◆ Exercise: Copy every record below exactly as it stands.

*** Begin section ***

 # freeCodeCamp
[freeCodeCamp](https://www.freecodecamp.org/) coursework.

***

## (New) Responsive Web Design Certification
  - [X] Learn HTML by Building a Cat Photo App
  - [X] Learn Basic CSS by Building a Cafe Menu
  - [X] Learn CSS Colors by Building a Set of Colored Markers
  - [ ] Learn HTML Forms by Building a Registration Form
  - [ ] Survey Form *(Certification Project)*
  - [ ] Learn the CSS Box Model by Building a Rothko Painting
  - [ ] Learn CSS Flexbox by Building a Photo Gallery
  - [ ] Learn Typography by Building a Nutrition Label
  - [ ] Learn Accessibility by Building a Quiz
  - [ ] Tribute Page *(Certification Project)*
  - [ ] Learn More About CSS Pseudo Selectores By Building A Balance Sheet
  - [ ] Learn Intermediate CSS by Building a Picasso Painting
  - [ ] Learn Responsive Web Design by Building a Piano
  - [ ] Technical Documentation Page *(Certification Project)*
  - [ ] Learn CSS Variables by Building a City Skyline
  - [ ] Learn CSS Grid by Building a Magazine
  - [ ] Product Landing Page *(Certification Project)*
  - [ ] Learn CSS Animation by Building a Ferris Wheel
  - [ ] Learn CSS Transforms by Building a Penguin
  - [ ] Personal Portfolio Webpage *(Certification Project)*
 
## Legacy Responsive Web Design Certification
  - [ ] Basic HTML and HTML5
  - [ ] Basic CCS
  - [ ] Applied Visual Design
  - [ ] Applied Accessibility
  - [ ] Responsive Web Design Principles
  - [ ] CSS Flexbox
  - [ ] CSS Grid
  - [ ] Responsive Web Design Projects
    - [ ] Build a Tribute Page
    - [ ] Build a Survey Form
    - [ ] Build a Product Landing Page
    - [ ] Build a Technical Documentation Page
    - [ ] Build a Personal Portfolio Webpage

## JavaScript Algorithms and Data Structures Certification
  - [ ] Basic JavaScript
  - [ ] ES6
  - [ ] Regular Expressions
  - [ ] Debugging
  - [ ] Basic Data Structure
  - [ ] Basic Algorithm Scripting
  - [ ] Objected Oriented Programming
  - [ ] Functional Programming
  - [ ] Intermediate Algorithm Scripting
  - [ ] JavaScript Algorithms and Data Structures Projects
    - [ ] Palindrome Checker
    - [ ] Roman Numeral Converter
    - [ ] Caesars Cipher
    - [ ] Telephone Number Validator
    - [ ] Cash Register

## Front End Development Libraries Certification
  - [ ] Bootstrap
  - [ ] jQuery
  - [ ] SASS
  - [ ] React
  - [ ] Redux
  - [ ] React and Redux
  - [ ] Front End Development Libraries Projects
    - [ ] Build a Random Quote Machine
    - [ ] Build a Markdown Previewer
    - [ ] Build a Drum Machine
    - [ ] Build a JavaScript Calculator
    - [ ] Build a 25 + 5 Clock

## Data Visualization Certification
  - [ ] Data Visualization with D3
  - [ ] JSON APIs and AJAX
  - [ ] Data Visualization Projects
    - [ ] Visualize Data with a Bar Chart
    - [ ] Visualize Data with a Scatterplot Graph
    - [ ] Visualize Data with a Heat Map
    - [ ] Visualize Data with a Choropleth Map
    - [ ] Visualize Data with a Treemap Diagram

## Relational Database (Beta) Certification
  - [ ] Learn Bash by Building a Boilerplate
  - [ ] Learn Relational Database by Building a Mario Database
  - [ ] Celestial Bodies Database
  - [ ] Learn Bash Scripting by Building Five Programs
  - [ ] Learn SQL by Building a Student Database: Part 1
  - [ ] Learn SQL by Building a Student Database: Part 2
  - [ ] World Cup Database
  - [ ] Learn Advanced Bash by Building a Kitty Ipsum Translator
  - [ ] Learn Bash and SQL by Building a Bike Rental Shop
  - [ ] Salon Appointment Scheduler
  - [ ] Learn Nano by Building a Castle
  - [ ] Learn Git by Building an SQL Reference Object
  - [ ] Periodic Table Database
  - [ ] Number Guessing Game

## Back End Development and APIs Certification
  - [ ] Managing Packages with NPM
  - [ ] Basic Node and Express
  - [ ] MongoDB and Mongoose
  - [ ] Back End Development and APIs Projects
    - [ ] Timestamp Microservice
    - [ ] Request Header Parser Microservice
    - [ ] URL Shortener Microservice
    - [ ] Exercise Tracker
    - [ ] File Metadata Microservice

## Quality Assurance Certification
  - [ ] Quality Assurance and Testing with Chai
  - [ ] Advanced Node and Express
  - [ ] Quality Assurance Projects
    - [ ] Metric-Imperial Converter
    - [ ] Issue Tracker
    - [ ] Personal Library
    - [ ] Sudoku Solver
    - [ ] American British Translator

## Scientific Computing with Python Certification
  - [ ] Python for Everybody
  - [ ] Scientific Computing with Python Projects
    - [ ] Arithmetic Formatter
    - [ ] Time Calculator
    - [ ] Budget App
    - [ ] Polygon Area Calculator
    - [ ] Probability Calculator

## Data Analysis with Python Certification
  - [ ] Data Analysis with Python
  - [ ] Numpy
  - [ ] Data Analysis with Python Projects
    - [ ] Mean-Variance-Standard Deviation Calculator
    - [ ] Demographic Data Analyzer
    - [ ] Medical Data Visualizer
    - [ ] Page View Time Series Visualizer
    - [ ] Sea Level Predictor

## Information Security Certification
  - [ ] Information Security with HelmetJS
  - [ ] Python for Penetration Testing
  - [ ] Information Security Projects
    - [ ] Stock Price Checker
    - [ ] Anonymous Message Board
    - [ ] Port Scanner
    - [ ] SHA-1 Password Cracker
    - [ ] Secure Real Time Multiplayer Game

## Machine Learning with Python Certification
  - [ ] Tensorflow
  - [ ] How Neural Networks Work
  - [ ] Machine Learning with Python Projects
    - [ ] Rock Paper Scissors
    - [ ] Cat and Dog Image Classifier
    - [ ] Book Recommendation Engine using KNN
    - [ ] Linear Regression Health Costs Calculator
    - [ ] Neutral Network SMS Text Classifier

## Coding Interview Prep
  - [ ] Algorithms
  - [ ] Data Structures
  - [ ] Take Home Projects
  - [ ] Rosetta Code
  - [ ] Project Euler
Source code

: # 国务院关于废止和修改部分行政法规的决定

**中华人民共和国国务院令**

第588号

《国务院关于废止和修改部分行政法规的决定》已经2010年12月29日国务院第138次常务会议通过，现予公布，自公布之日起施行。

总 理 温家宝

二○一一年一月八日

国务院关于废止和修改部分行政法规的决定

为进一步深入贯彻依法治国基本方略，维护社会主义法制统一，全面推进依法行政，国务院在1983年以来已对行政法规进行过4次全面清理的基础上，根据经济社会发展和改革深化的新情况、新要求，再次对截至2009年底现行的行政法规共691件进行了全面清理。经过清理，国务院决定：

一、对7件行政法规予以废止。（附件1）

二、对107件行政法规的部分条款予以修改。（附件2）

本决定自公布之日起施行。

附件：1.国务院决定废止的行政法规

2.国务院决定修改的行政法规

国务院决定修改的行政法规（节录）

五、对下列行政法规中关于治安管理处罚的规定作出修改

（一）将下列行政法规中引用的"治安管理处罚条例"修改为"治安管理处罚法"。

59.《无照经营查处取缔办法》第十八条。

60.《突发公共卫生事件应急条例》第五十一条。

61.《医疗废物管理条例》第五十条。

*** End section ***

◆ Answer section:
 # freeCodeCamp
[freeCodeCamp](https://www.freecodecamp.org/) coursework.

***

## (New) Responsive Web Design Certification
  - [X] Learn HTML by Building a Cat Photo App
  - [X] Learn Basic CSS by Building a Cafe Menu
  - [X] Learn CSS Colors by Building a Set of Colored Markers
  - [ ] Learn HTML Forms by Building a Registration Form
  - [ ] Survey Form *(Certification Project)*
  - [ ] Learn the CSS Box Model by Building a Rothko Painting
  - [ ] Learn CSS Flexbox by Building a Photo Gallery
  - [ ] Learn Typography by Building a Nutrition Label
  - [ ] Learn Accessibility by Building a Quiz
  - [ ] Tribute Page *(Certification Project)*
  - [ ] Learn More About CSS Pseudo Selectores By Building A Balance Sheet
  - [ ] Learn Intermediate CSS by Building a Picasso Painting
  - [ ] Learn Responsive Web Design by Building a Piano
  - [ ] Technical Documentation Page *(Certification Project)*
  - [ ] Learn CSS Variables by Building a City Skyline
  - [ ] Learn CSS Grid by Building a Magazine
  - [ ] Product Landing Page *(Certification Project)*
  - [ ] Learn CSS Animation by Building a Ferris Wheel
  - [ ] Learn CSS Transforms by Building a Penguin
  - [ ] Personal Portfolio Webpage *(Certification Project)*
 
## Legacy Responsive Web Design Certification
  - [ ] Basic HTML and HTML5
  - [ ] Basic CCS
  - [ ] Applied Visual Design
  - [ ] Applied Accessibility
  - [ ] Responsive Web Design Principles
  - [ ] CSS Flexbox
  - [ ] CSS Grid
  - [ ] Responsive Web Design Projects
    - [ ] Build a Tribute Page
    - [ ] Build a Survey Form
    - [ ] Build a Product Landing Page
    - [ ] Build a Technical Documentation Page
    - [ ] Build a Personal Portfolio Webpage

## JavaScript Algorithms and Data Structures Certification
  - [ ] Basic JavaScript
  - [ ] ES6
  - [ ] Regular Expressions
  - [ ] Debugging
  - [ ] Basic Data Structure
  - [ ] Basic Algorithm Scripting
  - [ ] Objected Oriented Programming
  - [ ] Functional Programming
  - [ ] Intermediate Algorithm Scripting
  - [ ] JavaScript Algorithms and Data Structures Projects
    - [ ] Palindrome Checker
    - [ ] Roman Numeral Converter
    - [ ] Caesars Cipher
    - [ ] Telephone Number Validator
    - [ ] Cash Register

## Front End Development Libraries Certification
  - [ ] Bootstrap
  - [ ] jQuery
  - [ ] SASS
  - [ ] React
  - [ ] Redux
  - [ ] React and Redux
  - [ ] Front End Development Libraries Projects
    - [ ] Build a Random Quote Machine
    - [ ] Build a Markdown Previewer
    - [ ] Build a Drum Machine
    - [ ] Build a JavaScript Calculator
    - [ ] Build a 25 + 5 Clock

## Data Visualization Certification
  - [ ] Data Visualization with D3
  - [ ] JSON APIs and AJAX
  - [ ] Data Visualization Projects
    - [ ] Visualize Data with a Bar Chart
    - [ ] Visualize Data with a Scatterplot Graph
    - [ ] Visualize Data with a Heat Map
    - [ ] Visualize Data with a Choropleth Map
    - [ ] Visualize Data with a Treemap Diagram

## Relational Database (Beta) Certification
  - [ ] Learn Bash by Building a Boilerplate
  - [ ] Learn Relational Database by Building a Mario Database
  - [ ] Celestial Bodies Database
  - [ ] Learn Bash Scripting by Building Five Programs
  - [ ] Learn SQL by Building a Student Database: Part 1
  - [ ] Learn SQL by Building a Student Database: Part 2
  - [ ] World Cup Database
  - [ ] Learn Advanced Bash by Building a Kitty Ipsum Translator
  - [ ] Learn Bash and SQL by Building a Bike Rental Shop
  - [ ] Salon Appointment Scheduler
  - [ ] Learn Nano by Building a Castle
  - [ ] Learn Git by Building an SQL Reference Object
  - [ ] Periodic Table Database
  - [ ] Number Guessing Game

## Back End Development and APIs Certification
  - [ ] Managing Packages with NPM
  - [ ] Basic Node and Express
  - [ ] MongoDB and Mongoose
  - [ ] Back End Development and APIs Projects
    - [ ] Timestamp Microservice
    - [ ] Request Header Parser Microservice
    - [ ] URL Shortener Microservice
    - [ ] Exercise Tracker
    - [ ] File Metadata Microservice

## Quality Assurance Certification
  - [ ] Quality Assurance and Testing with Chai
  - [ ] Advanced Node and Express
  - [ ] Quality Assurance Projects
    - [ ] Metric-Imperial Converter
    - [ ] Issue Tracker
    - [ ] Personal Library
    - [ ] Sudoku Solver
    - [ ] American British Translator

## Scientific Computing with Python Certification
  - [ ] Python for Everybody
  - [ ] Scientific Computing with Python Projects
    - [ ] Arithmetic Formatter
    - [ ] Time Calculator
    - [ ] Budget App
    - [ ] Polygon Area Calculator
    - [ ] Probability Calculator

## Data Analysis with Python Certification
  - [ ] Data Analysis with Python
  - [ ] Numpy
  - [ ] Data Analysis with Python Projects
    - [ ] Mean-Variance-Standard Deviation Calculator
    - [ ] Demographic Data Analyzer
    - [ ] Medical Data Visualizer
    - [ ] Page View Time Series Visualizer
    - [ ] Sea Level Predictor

## Information Security Certification
  - [ ] Information Security with HelmetJS
  - [ ] Python for Penetration Testing
  - [ ] Information Security Projects
    - [ ] Stock Price Checker
    - [ ] Anonymous Message Board
    - [ ] Port Scanner
    - [ ] SHA-1 Password Cracker
    - [ ] Secure Real Time Multiplayer Game

## Machine Learning with Python Certification
  - [ ] Tensorflow
  - [ ] How Neural Networks Work
  - [ ] Machine Learning with Python Projects
    - [ ] Rock Paper Scissors
    - [ ] Cat and Dog Image Classifier
    - [ ] Book Recommendation Engine using KNN
    - [ ] Linear Regression Health Costs Calculator
    - [ ] Neutral Network SMS Text Classifier

## Coding Interview Prep
  - [ ] Algorithms
  - [ ] Data Structures
  - [ ] Take Home Projects
  - [ ] Rosetta Code
  - [ ] Project Euler
Source code

: # 国务院关于废止和修改部分行政法规的决定

**中华人民共和国国务院令**

第588号

《国务院关于废止和修改部分行政法规的决定》已经2010年12月29日国务院第138次常务会议通过，现予公布，自公布之日起施行。

总 理 温家宝

二○一一年一月八日

国务院关于废止和修改部分行政法规的决定

为进一步深入贯彻依法治国基本方略，维护社会主义法制统一，全面推进依法行政，国务院在1983年以来已对行政法规进行过4次全面清理的基础上，根据经济社会发展和改革深化的新情况、新要求，再次对截至2009年底现行的行政法规共691件进行了全面清理。经过清理，国务院决定：

一、对7件行政法规予以废止。（附件1）

二、对107件行政法规的部分条款予以修改。（附件2）

本决定自公布之日起施行。

附件：1.国务院决定废止的行政法规

2.国务院决定修改的行政法规

国务院决定修改的行政法规（节录）

五、对下列行政法规中关于治安管理处罚的规定作出修改

（一）将下列行政法规中引用的"治安管理处罚条例"修改为"治安管理处罚法"。

59.《无照经营查处取缔办法》第十八条。

60.《突发公共卫生事件应急条例》第五十一条。

61.《医疗废物管理条例》第五十条。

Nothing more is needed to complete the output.